Tulika Bose is a professor of physics at the University of Wisconsin-Madison, whose research focuses on developing triggers for experimental searches of new phenomena in high energy physics. Bose is a leader within the Compact Muon Solenoid (CMS) experiment, a CERN collaboration famous for its experimental observation of the Higgs boson in 2012.

==Early life and education==

Bose completed a B.Sc. in physics at the University of Delhi in India in 1996 and a B.A. in the Natural Sciences Tripos at the University of Cambridge in 1998. Subsequently, Bose performed doctoral research at Columbia University, receiving her PhD in experimental particle physics in 2006. Her PhD dissertation, entitled "Search for B_{s}^{0} oscillations at DØ", describes the collection and analysis of data from the DZero experiment at Fermilab from 2002 to 2005. Bose completed post-doctoral training at Brown University.

==Career==

Bose was an Assistant Professor (2008–2015) and then an Associate Professor (2015–2018) of Physics at Boston University, before becoming a professor of physics at the University of Wisconsin-Madison in 2018. She was Trigger Coordinator of the CMS experiment from 2014 to 2016, overseeing the triggering and data acquisition of proton-proton collision experiments at CERN. From 2017 to 2019, she was the CMS Physics Co-Coordinator, acting as one of the two scientists who organized reviews of 100 yearly research publications from the CMS experiment.

Bose has served on several international and national committees, including as an elected member of the APS Division of Particles and Field (DPF) executive committee and a member of the Fermilab LHC Physics Center Management Board.

==Awards and honors==

- Alfred P. Sloan Research Fellowship (2012)
- LHC Physics Center Distinguished Researcher Award (2014)
- Elected fellow of the American Physical Society (2019): “For leadership coordinating the CMS physics program and trigger system, and for contributions to the development of high level triggers and searches for heavy vector bosons and vector-like quarks.”

== Selected publications ==

- “Observation of a new boson at a mass of 125 GeV with the CMS experiment at the LHC”, CMS Collaboration, Phys. Lett. B 716 (2012) 30.
- “Combined results of searches for the standard model Higgs boson in pp collisions at √ s = 7 TeV”, CMS Collaboration, Phys.

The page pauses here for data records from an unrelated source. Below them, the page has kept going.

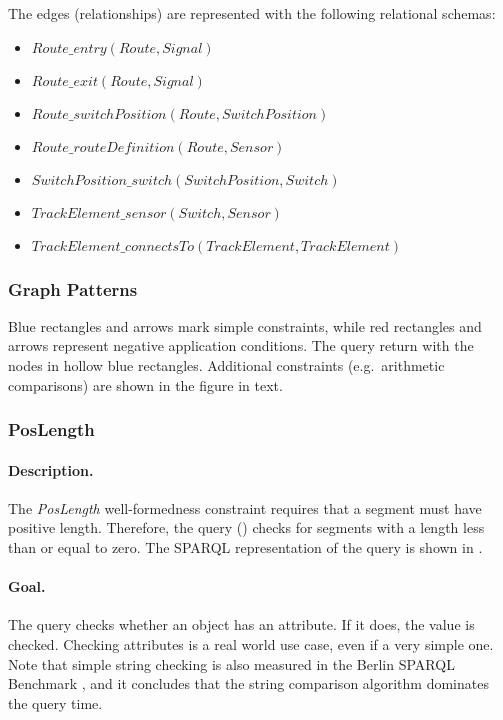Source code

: The edges (relationships) are represented with the following relational schemas:

\begin{itemize}
  \item $ \mathit{Route\_entry}\left(\mathit{Route}, \mathit{Signal}\right) $
  \item $ \mathit{Route\_exit}\left(\mathit{Route}, \mathit{Signal}\right) $
  \item $ \mathit{Route\_switchPosition}\left(\mathit{Route}, \mathit{SwitchPosition}\right) $
  \item $ \mathit{Route\_routeDefinition}\left(\mathit{Route}, \mathit{Sensor}\right) $
  \item $ \mathit{SwitchPosition\_switch}\left(\mathit{SwitchPosition}, \mathit{Switch}\right) $
  \item $ \mathit{TrackElement\_sensor}\left(\mathit{Switch}, \mathit{Sensor}\right) $
  \item $ \mathit{TrackElement\_connectsTo}\left(\mathit{TrackElement}, \mathit{TrackElement}\right) $
\end{itemize}

\subsubsection{Graph Patterns}

Blue rectangles and arrows mark simple constraints, while red rectangles and arrows represent negative application conditions. The query return with the nodes in hollow blue rectangles. Additional constraints (e.g.\ arithmetic comparisons) are shown in the figure in text.

\subsubsection{PosLength}

\paragraph{Description.} The \textit{PosLength} well-formedness constraint requires that a segment must have positive length. Therefore, the query () checks for segments with a length less than or equal to zero. The SPARQL representation of the query is shown in .

\paragraph{Goal.} The query checks whether an object has an attribute. If it does, the value is checked. Checking attributes is a real world use case, even if a very simple one. Note that simple string checking is also measured in the Berlin SPARQL Benchmark \cite{BSBM}, and it concludes that the string comparison algorithm dominates the query time.

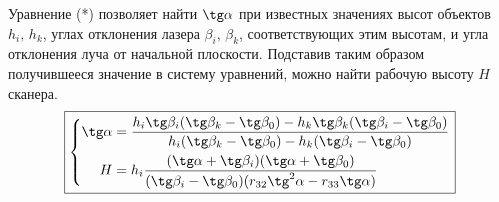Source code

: \documentclass[a4paper, 12pt]{article}
\begin{document}
    Уравнение (*) позволяет найти $\tg\alpha$ при известных значениях высот объектов $h_i,\,h_k$, углах отклонения лазера $\beta_i,\,\beta_k$, соответствующих этим высотам, и угла отклонения луча от начальной плоскости. Подставив таким образом получившееся значение в систему уравнений, можно найти рабочую высоту $H$ сканера.
    \begin{equation*}
        \boxed{
            \left\{
            \begin{aligned}
                \tg\alpha &= \frac{h_i\tg\beta_i(\tg\beta_k-\tg\beta_0) - h_k\tg\beta_k(\tg\beta_i-\tg\beta_0)}{h_i(\tg\beta_k-\tg\beta_0) - h_k(\tg\beta_i-\tg\beta_0)}\\
                H &= h_i\frac{(\tg\alpha + \tg\beta_i)(\tg\alpha + \tg\beta_0)}{(\tg\beta_i - \tg\beta_0)(r_{32}\tg^2\alpha-r_{33}\tg\alpha)}
            \end{aligned}
            \right.
        }
    \end{equation*}
\end{document}
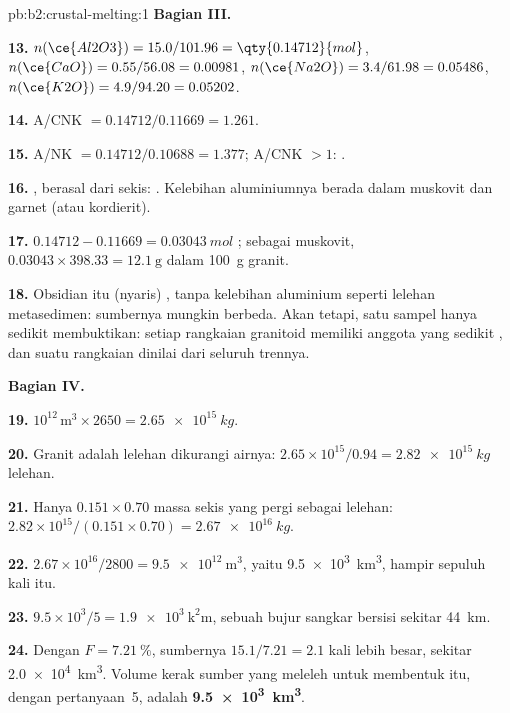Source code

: \begin{solution}{pb:b2:crustal-melting:1}
\noindent\textbf{Bagian III.}

\textbf{13.} $n(\ce{Al2O3}) = 15.0/101.96 = \qty{0.14712}{mol}$, $n(\ce{CaO}) =
0.55/56.08 = 0.00981$, $n(\ce{Na2O}) = 3.4/61.98 = 0.05486$, $n(\ce{K2O}) = 4.9/94.20 =
0.05202$.

\textbf{14.} A/CNK $= 0.14712/0.11669 = 1.261$.

\textbf{15.} A/NK $= 0.14712/0.10688 = 1.377$; A/CNK $> 1$: .

\textbf{16.} , berasal dari sekis: . Kelebihan aluminiumnya berada dalam
muskovit dan garnet (atau kordierit).

\textbf{17.} $0.14712 - 0.11669 = \qty{0.03043}{mol}$ ; sebagai muskovit,
$0.03043\times398.33 = \qty{12.1}{\gram}$ dalam \qty{100}{\gram} granit.

\textbf{18.} Obsidian itu (nyaris) , tanpa kelebihan aluminium seperti lelehan
metasedimen: sumbernya mungkin berbeda. Akan tetapi, satu sampel hanya sedikit membuktikan:
setiap rangkaian granitoid memiliki anggota yang sedikit , dan suatu rangkaian dinilai dari seluruh
trennya.

\noindent\textbf{Bagian IV.}

\textbf{19.} $10^{12}\,\unit{\cubic\metre}\times2650 = \qty{2.65e15}{kg}$.

\textbf{20.} Granit adalah lelehan dikurangi airnya: $2.65\times10^{15}/0.94 =
\qty{2.82e15}{kg}$ lelehan.

\textbf{21.} Hanya $0.151\times0.70$ massa sekis yang pergi sebagai lelehan:
$2.82\times10^{15}/(0.151\times0.70) = \qty{2.67e16}{kg}$.

\textbf{22.} $2.67\times10^{16}/2800 = \qty{9.5e12}{\cubic\metre}$, yaitu
\qty{9.5e3}{\cubic\kilo\metre}, hampir sepuluh kali  itu.

\textbf{23.} $9.5\times10^3/5 = \qty{1.9e3}{\square\kilo\metre}$, sebuah bujur sangkar bersisi sekitar
\qty{44}{km}.

\textbf{24.} Dengan $F = \qty{7.21}{\percent}$, sumbernya $15.1/7.21 = 2.1$ kali
lebih besar, sekitar \qty{2.0e4}{\cubic\kilo\metre}. Volume kerak sumber yang meleleh untuk membentuk
 itu, dengan  pertanyaan~5, adalah
\textbf{\qty[text-series-to-math=true]{9.5e3}{\cubic\kilo\metre}}.
\end{solution}

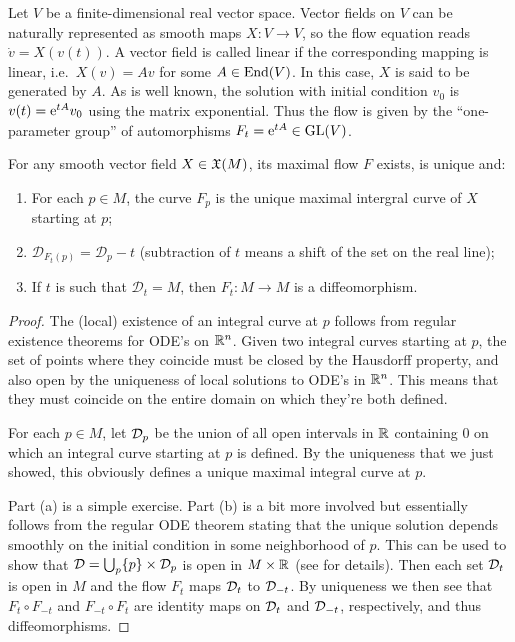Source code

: \begin{example}
    Let $V$ be a finite-dimensional real vector space.  Vector fields on $V$ can be naturally represented as smooth maps $X:V\to V$, so the flow equation reads $\dot v=X(v(t))$. A vector field is called linear if the corresponding mapping is linear, i.e.~$X(v)=Av$ for some $A\in\operatorname{End}(V)$. In this case, $X$ is said to be generated by $A$. As is well known, the solution with initial condition $v_0$ is $v(t)=\mathrm{e}^{tA}v_0$ using the matrix exponential. Thus the flow is given by the ``one-parameter group'' of automorphisms $F_t=\mathrm{e}^{tA}\in \operatorname{GL}(V)$.
\end{example}

\begin{thm}
    For any smooth vector field $X\in\mathfrak{X}(M)$, its maximal flow $F$ exists, is unique and:
    \begin{enumerate}
        \item For each $p\in M$, the curve $F_p$ is the unique maximal intergral curve of $X$ starting at $p$;
        \item $\mathcal{D}_{F_t(p)}=\mathcal{D}_p-t$ (subtraction of $t$ means a shift of the set on the real line);
        \item If $t$ is such that $\mathcal{D}_t=M$, then $F_t:M\to M$ is a diffeomorphism.
    \end{enumerate}
\end{thm}
\begin{proof}
The (local) existence of an integral curve at $p$ follows from regular existence theorems for ODE's on $\mathbb{R}^n$. Given two integral curves starting at $p$, the set of points where they coincide must be closed by the Hausdorff property, and also open by the uniqueness of local solutions to ODE's in $\mathbb{R}^n$. This means that they must coincide on the entire domain on which they're both defined.

For each $p\in M$, let $\mathcal{D}_p$ be the union of all open intervals in $\mathbb{R}$ containing $0$ on which an integral curve starting at $p$ is defined. By the uniqueness that we just showed, this obviously defines a unique maximal integral curve at $p$.

Part (a) is a simple exercise. Part (b) is a bit more involved but essentially follows from the regular ODE theorem stating that the unique solution depends smoothly on the initial condition in some neighborhood of $p$. This can be used to show that $\mathcal{D}=\bigcup_p \{p\}\times \mathcal{D}_p$ is open in $M\times\mathbb{R}$ (see \cite[Thm.~9.12]{Lee} for details). Then each set $\mathcal{D}_t$ is open in $M$ and the flow $F_t$ maps $\mathcal{D}_t$ to $\mathcal{D}_{-t}$. By uniqueness we then see that $F_t\circ F_{-t}$ and $F_{-t}\circ F_t$ are identity maps on $\mathcal{D}_t$ and $\mathcal{D}_{-t}$, respectively, and thus diffeomorphisms.
\end{proof}



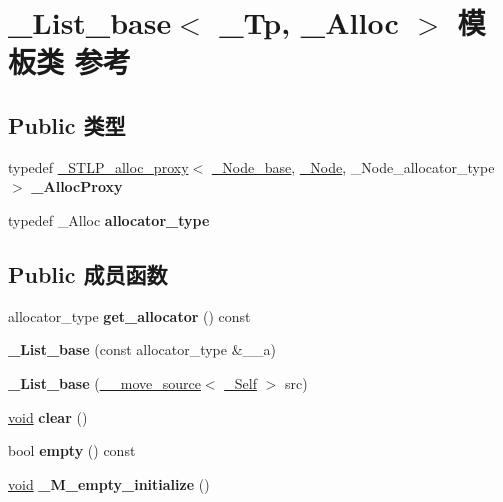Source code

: \hypertarget{class___list__base}{}\section{\+\_\+\+List\+\_\+base$<$ \+\_\+\+Tp, \+\_\+\+Alloc $>$ 模板类 参考}
\label{class___list__base}
\subsection*{Public 类型}
\begin{DoxyCompactItemize}
\item 
\mbox{\label{class___list__base_a898d666fadd9cf6150fa277a13880435}} 
typedef \hyperlink{class___s_t_l_p__alloc__proxy}{\+\_\+\+S\+T\+L\+P\+\_\+alloc\+\_\+proxy}$<$ \hyperlink{struct___list__node__base}{\+\_\+\+Node\+\_\+base}, \hyperlink{class___list__node}{\+\_\+\+Node}, \+\_\+\+Node\+\_\+allocator\+\_\+type $>$ {\bfseries \+\_\+\+Alloc\+Proxy}
\item 
\mbox{\label{class___list__base_a3f110d9db8e3ea4ae59a2364386a9797}} 
typedef \+\_\+\+Alloc {\bfseries allocator\+\_\+type}
\end{DoxyCompactItemize}
\subsection*{Public 成员函数}
\begin{DoxyCompactItemize}
\item 
\mbox{\label{class___list__base_ae610c3c8e0ac8186e6b8d4ed9de20b91}} 
allocator\+\_\+type {\bfseries get\+\_\+allocator} () const
\item 
\mbox{\label{class___list__base_a46dfc5167022c1c99d6538128c90df67}} 
{\bfseries \+\_\+\+List\+\_\+base} (const allocator\+\_\+type \&\+\_\+\+\_\+a)
\item 
\mbox{\label{class___list__base_ad3af55eb4e6e679af8441408bb3967cc}} 
{\bfseries \+\_\+\+List\+\_\+base} (\hyperlink{class____move__source}{\+\_\+\+\_\+move\+\_\+source}$<$ \hyperlink{class___list__base}{\+\_\+\+Self} $>$ src)
\item 
\mbox{\label{class___list__base_a26fb496bb26d4f5d5f24a359fef04ffe}} 
\hyperlink{interfacevoid}{void} {\bfseries clear} ()
\item 
\mbox{\label{class___list__base_a1f16b83d3b00989f6ee916afc6aff50c}} 
bool {\bfseries empty} () const
\item 
\mbox{\label{class___list__base_a1da5743fb7b1f9a226a26a1c789eed51}} 
\hyperlink{interfacevoid}{void} {\bfseries \+\_\+\+M\+\_\+empty\+\_\+initialize} ()
\end{DoxyCompactItemize}
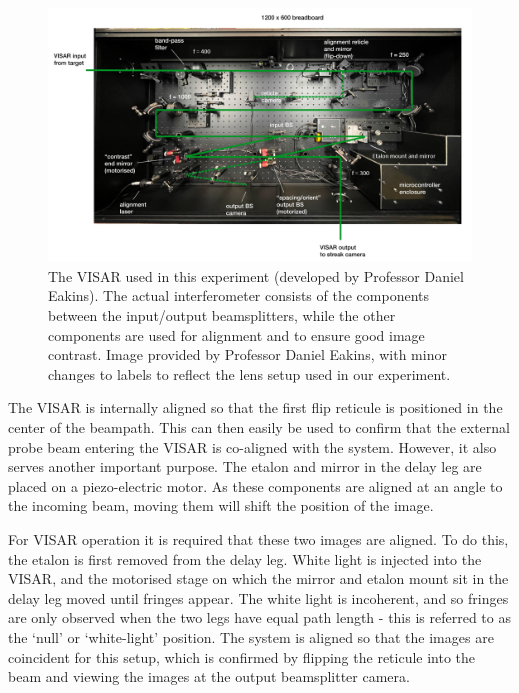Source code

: \begin{figure}
\includegraphics[width=1.0\textwidth]{figures/Experiment/Dan_VISAR.PNG}%
\caption{\label{fig:Dan_VISAR} The VISAR used in this experiment (developed by Professor Daniel Eakins). The actual interferometer consists of the components between the input/output beamsplitters, while the other components are used for alignment and to ensure good image contrast. Image provided by Professor Daniel Eakins, with minor changes to labels to reflect the lens setup used in our experiment. }
\end{figure}

The VISAR is internally aligned so that the first flip reticule is positioned in the center of the beampath. This can then easily be used to confirm that the external probe beam entering the VISAR is co-aligned with the system. However, it also serves another important purpose. The etalon and mirror in the delay leg are placed on a piezo-electric motor. As these components are aligned at an angle to the incoming beam, moving them will shift the position of the image. 

For VISAR operation it is required that these two images are aligned. To do this, the etalon is first removed from the delay leg. White light is injected into the VISAR, and the motorised stage on which the mirror and etalon mount sit in the delay leg moved until fringes appear. The white light is incoherent, and so fringes are only observed when the two legs have equal path length - this is referred to as the `null' or `white-light' position. The system is aligned so that the images are coincident for this setup, which is confirmed by flipping the reticule into the beam and viewing the images at the output beamsplitter camera.


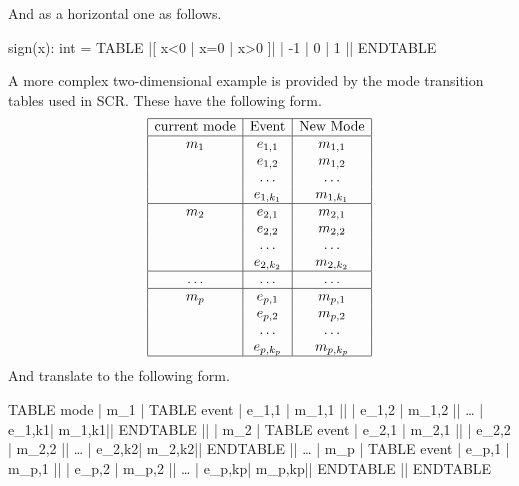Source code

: And as a horizontal one as follows.
\begin{pvsex}
  sign(x): int = TABLE 
                 |[ x<0 | x=0 | x>0 ]|
                 |   -1 |  0  |  1  ||
   ENDTABLE
\end{pvsex}


A more complex two-dimensional example is provided by the mode
transition tables used in SCR\@.  These have the following form.
\[
\begin{array}{|c|c|c|}
\hline
\mbox{current mode} & \mbox{Event} & \mbox{New Mode} \\
\hline
m_{1} & e_{1,1} & m_{1,1} \\
    & e_{1,2} & m_{1,2} \\
    & \ldots & \ldots\\
    & e_{1,k_1} & m_{1,k_1} \\
\hline
m_{2} & e_{2,1} & m_{2,1} \\
    & e_{2,2} & m_{2,2} \\
    & \ldots & \ldots\\
    & e_{2,k_2} & m_{2,k_2} \\
\hline
\ldots  & \ldots & \ldots\\  
\hline
m_{p} & e_{p,1} & m_{p,1} \\
    & e_{p,2} & m_{p,2} \\
    & \ldots & \ldots\\
    & e_{p,k_p} & m_{p,k_p} \\
\hline
\end{array}
\]
And translate to the following form.
\smaller
\begin{center}
\begin{pvsex}
TABLE mode
     |  m\_1 | TABLE event
                  | e\_1,1 | m\_1,1 ||
                  | e\_1,2 | m\_1,2 ||
           \ldots
                  | e\_1,k1| m\_1,k1||
             ENDTABLE ||
     |  m\_2 | TABLE event
                  | e\_2,1 | m\_2,1 ||
                  | e\_2,2 | m\_2,2 ||
           \ldots
                  | e\_2,k2| m\_2,k2||
             ENDTABLE ||
        \ldots
     |  m\_p | TABLE event
                  | e\_p,1 | m\_p,1 ||
                  | e\_p,2 | m\_p,2 ||
           \ldots
                  | e\_p,kp| m\_p,kp||
             ENDTABLE ||
ENDTABLE
\end{pvsex}
\end{center}

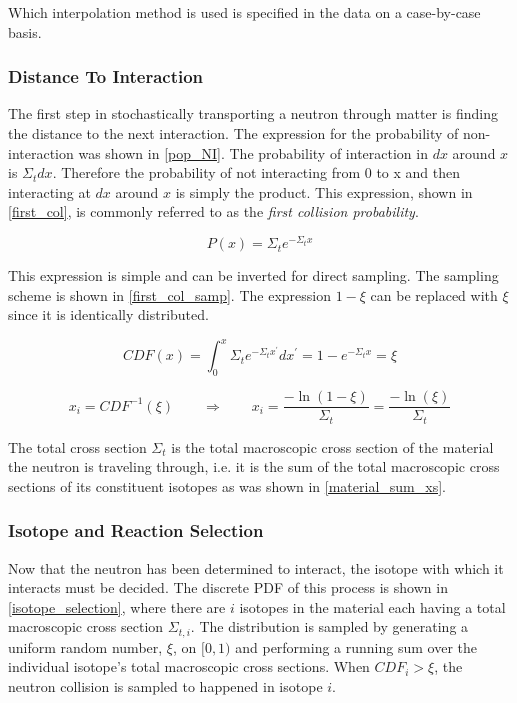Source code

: Which interpolation method is used is specified in the data on a case-by-case basis.

\subsubsection{Distance To Interaction}

The first step in stochastically transporting a neutron through matter is finding the distance to the next interaction.  The expression for the probability of non-interaction was shown in \eqref{pop_NI}.  The probability of interaction in $dx$ around $x$ is $\Sigma_t dx$.  Therefore the probability of not interacting from 0 to x and then interacting at $dx$ around $x$ is simply the product.  This expression, shown in \eqref{first_col}, is commonly referred to as the \emph{first collision probability}.

\begin{equation}
\label{first_col}
P(x) = \Sigma_t e^{- \Sigma_t  x}
\end{equation}

This expression is simple and can be inverted for direct sampling.  The sampling scheme is shown in \eqref{first_col_samp}.  The expression $1-\xi$ can be replaced with $\xi$ since it is identically distributed.

\begin{equation}
\label{first_col}
CDF(x) = \int_0^x \Sigma_t e^{- \Sigma_t  x^\prime} dx^\prime = 1- e^{- \Sigma_t  x} = \xi
\end{equation}

\begin{equation}
\label{first_col_samp}
x_i=CDF^{-1}(\xi) \qquad \Rightarrow \qquad x_i=\frac{-\ln(1-\xi) }{\Sigma_t}=\frac{-\ln(\xi) }{\Sigma_t}
\end{equation}

The total cross section $\Sigma_t$ is the total macroscopic cross section of the material the neutron is traveling through, i.e. it is the sum of the total macroscopic cross sections of its constituent isotopes as was shown in \eqref{material_sum_xs}.

\subsubsection{Isotope and Reaction Selection}

Now that the neutron has been determined to interact, the isotope with which it interacts must be decided.  The discrete PDF of this process is shown in \eqref{isotope_selection}, where there are $i$ isotopes in the material each having a total macroscopic cross section $\Sigma_{t,i}$.  The distribution is sampled by generating a uniform random number, $\xi$, on $[0,1)$ and performing a running sum over the individual isotope's total macroscopic cross sections.  When $CDF_i > \xi$, the neutron collision is sampled to happened in isotope $i$.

Lett. B 710 (2012) 26.
- “Search for a W′ or Techni-rho decaying into WZ in pp Collisions at sqrt(s) = 7 TeV”, CMS Collaboration, Phys. Rev. Lett. 109 (2012) 071803.
- “Search for top-quark partners with charge 5/3 in the same-sign dilepton final state”, CMS Collaboration, Phys. Rev. Lett. 112 112 171801 (2014).
- "Search for W' to tb in proton-proton collisions at sqrt(s) = 8 TeV", CMS Collaboration, JHEP 02 (2016) 122.
- “The CMS Trigger system”, CMS Collaboration, JINST 12 (2017) no.01, P01020, arXiv:1609.02366 [physics.ins-det].